Le secrétaire d’État américain, Marco Rubio, a rencontré mardi son homologue arménien, Ararat Mirzoyan, à Erevan. Cette visite éclair intervient dans un contexte géopolitique régional sensible. Le chef de la diplomatie américaine revenait d’une réunion du « Quad » en Inde, et son avion a effectué une escale technique dans la capitale arménienne, prolongée par des entretiens officiels.
Au cours de cet échange, Washington a confirmé son soutien à un corridor régional stratégique devant relier l’Azerbaïdjan à l’enclave du Nakhitchevan via le territoire arménien. L’administration américaine présente cette initiative comme une route commerciale majeure, susceptible de pacifier et de dynamiser les échanges dans le Caucase du Sud. Selon Marco Rubio, ce projet favoriserait la paix et la coopération économique régionale. Bien que la dénomination exacte du corridor n’ait pas été officiellement arrêtée, certains responsables évoquent le nom symbolique de « Trump Route for International Peace and Prosperity ». Washington cherche par ailleurs à accroître son influence dans une région traditionnellement dominée par la Russie.

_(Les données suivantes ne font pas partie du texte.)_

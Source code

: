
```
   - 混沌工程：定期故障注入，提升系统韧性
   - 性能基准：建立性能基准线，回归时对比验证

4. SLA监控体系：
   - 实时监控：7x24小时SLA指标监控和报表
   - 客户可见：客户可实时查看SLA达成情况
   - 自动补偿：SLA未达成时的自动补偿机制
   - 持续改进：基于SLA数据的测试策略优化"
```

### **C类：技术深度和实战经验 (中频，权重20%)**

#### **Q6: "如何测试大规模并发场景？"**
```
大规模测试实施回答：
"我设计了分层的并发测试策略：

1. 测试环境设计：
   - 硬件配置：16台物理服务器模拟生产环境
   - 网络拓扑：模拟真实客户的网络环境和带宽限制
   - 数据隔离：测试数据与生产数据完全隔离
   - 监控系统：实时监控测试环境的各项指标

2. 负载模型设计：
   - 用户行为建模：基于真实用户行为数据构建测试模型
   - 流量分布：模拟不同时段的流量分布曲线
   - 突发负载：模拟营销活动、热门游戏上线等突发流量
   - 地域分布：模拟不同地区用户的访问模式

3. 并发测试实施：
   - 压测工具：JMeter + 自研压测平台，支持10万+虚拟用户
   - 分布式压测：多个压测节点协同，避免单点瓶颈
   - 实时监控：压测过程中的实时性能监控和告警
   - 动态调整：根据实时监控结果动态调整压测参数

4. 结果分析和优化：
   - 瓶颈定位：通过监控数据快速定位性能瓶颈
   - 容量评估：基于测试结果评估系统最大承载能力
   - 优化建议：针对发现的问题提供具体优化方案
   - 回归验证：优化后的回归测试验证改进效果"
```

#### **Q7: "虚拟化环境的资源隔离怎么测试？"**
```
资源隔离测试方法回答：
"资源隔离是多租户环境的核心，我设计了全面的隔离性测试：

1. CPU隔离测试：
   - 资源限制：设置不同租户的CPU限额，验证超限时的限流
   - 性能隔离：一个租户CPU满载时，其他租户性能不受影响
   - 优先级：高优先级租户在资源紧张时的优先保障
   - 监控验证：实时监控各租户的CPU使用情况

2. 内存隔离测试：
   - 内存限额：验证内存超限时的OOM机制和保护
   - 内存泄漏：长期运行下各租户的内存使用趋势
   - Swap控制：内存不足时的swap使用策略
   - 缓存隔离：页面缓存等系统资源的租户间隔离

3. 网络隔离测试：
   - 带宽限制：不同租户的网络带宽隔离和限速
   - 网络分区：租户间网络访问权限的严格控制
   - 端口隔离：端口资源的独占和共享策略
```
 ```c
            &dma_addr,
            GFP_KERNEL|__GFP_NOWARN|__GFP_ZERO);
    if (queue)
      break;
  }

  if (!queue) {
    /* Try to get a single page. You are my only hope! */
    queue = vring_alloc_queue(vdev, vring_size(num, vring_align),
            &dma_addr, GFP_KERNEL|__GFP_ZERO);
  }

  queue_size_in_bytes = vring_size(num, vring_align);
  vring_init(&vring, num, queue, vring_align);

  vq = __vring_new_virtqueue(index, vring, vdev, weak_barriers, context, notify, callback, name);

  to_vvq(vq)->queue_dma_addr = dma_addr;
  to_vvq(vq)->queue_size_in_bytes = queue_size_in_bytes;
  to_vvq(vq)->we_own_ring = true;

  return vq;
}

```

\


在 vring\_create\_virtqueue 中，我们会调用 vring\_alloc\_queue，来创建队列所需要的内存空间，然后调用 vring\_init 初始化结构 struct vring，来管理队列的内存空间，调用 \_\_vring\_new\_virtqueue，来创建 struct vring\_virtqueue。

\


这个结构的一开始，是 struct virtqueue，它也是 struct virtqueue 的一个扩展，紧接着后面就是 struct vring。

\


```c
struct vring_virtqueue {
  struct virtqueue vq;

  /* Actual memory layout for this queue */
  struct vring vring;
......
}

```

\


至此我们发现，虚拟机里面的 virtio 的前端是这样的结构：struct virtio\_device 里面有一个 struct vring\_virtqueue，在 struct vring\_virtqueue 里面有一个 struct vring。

Depuis plusieurs années, Erevan s’engage dans un rapprochement progressif avec les puissances occidentales, tout en s’éloignant de son allié historique russe. En 2024, l’Arménie a suspendu sa participation à l’Organisation du traité de sécurité collective (OTSC), l’alliance militaire dirigée par Moscou, dénonçant l’inaction russe lors de la guerre du Karabakh. En 2023, l’Azerbaïdjan a repris le contrôle total de la région du Karabakh, accélérant les tensions entre Erevan et le Kremlin. Le gouvernement arménien assure toutefois que sa souveraineté sur le futur corridor sera préservée, et a transmis cette position aux autorités iraniennes voisines. L’Iran, qui entretient traditionnellement des relations étroites avec l’Arménie, suit ce projet avec attention en raison des tensions régionales actuelles.
Marco Rubio a également signé plusieurs accords économiques à Erevan, axés notamment sur les minerais critiques stratégiques. Washington entend ainsi réduire sa dépendance face à la domination chinoise sur ces ressources, essentielles aux technologies modernes et à l’industrie énergétique. Les États-Unis promettent des investissements et des retombées économiques locales, tout en insistant sur le respect de la souveraineté arménienne. Le ministre arménien Ararat Mirzoyan a salué des accords « bénéfiques » pour son pays, et espère désormais une application rapide des engagements annoncés.